- What the exercise asks
Work out how many lines in the entries contain the string "DecValTok", and give nothing but that number.

- Input
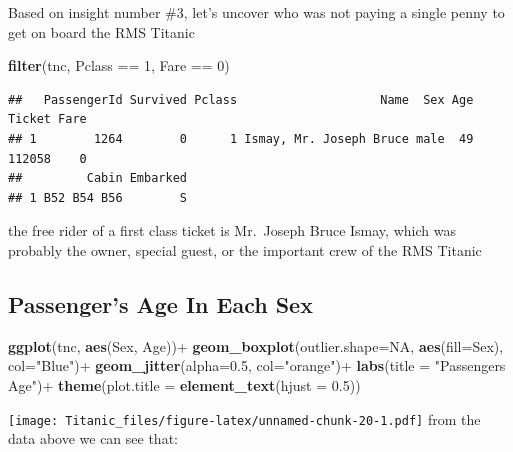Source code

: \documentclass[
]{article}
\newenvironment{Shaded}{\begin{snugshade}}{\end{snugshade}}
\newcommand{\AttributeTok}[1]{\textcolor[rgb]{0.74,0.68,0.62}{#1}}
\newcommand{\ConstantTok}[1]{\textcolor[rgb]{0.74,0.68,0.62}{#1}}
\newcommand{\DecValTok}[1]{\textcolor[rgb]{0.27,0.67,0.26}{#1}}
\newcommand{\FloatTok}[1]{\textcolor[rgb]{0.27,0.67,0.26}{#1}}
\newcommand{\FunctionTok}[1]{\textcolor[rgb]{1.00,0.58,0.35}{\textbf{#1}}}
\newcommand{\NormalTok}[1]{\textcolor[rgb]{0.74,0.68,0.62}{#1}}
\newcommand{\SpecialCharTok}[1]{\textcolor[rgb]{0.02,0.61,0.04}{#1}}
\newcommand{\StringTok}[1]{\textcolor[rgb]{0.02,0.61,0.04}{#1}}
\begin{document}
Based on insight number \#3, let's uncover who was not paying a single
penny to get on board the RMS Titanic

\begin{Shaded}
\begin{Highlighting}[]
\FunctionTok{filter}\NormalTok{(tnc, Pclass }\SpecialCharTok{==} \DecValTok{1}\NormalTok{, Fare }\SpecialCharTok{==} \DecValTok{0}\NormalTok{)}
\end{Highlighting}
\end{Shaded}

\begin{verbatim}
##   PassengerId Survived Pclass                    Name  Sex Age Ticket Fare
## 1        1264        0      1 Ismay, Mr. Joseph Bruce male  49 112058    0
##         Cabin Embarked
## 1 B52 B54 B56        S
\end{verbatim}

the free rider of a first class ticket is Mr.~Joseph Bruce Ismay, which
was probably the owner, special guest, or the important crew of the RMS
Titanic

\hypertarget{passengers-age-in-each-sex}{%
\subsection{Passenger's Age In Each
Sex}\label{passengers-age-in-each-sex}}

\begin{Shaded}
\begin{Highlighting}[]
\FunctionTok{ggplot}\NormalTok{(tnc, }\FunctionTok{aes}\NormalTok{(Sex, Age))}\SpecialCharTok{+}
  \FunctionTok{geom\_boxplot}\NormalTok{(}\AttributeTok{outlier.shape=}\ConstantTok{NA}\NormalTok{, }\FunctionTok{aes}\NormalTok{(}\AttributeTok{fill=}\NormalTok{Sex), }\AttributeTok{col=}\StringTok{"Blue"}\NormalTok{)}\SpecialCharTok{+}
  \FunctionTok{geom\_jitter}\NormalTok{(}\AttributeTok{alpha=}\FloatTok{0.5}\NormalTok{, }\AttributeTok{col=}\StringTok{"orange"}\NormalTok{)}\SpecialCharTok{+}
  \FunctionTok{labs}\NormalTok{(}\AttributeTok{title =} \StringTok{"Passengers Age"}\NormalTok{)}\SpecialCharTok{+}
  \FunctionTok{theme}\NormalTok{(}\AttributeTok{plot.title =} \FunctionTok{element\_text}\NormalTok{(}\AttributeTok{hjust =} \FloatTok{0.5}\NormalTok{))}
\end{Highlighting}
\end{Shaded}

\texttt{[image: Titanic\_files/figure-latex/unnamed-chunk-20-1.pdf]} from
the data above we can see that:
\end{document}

- Answer section
2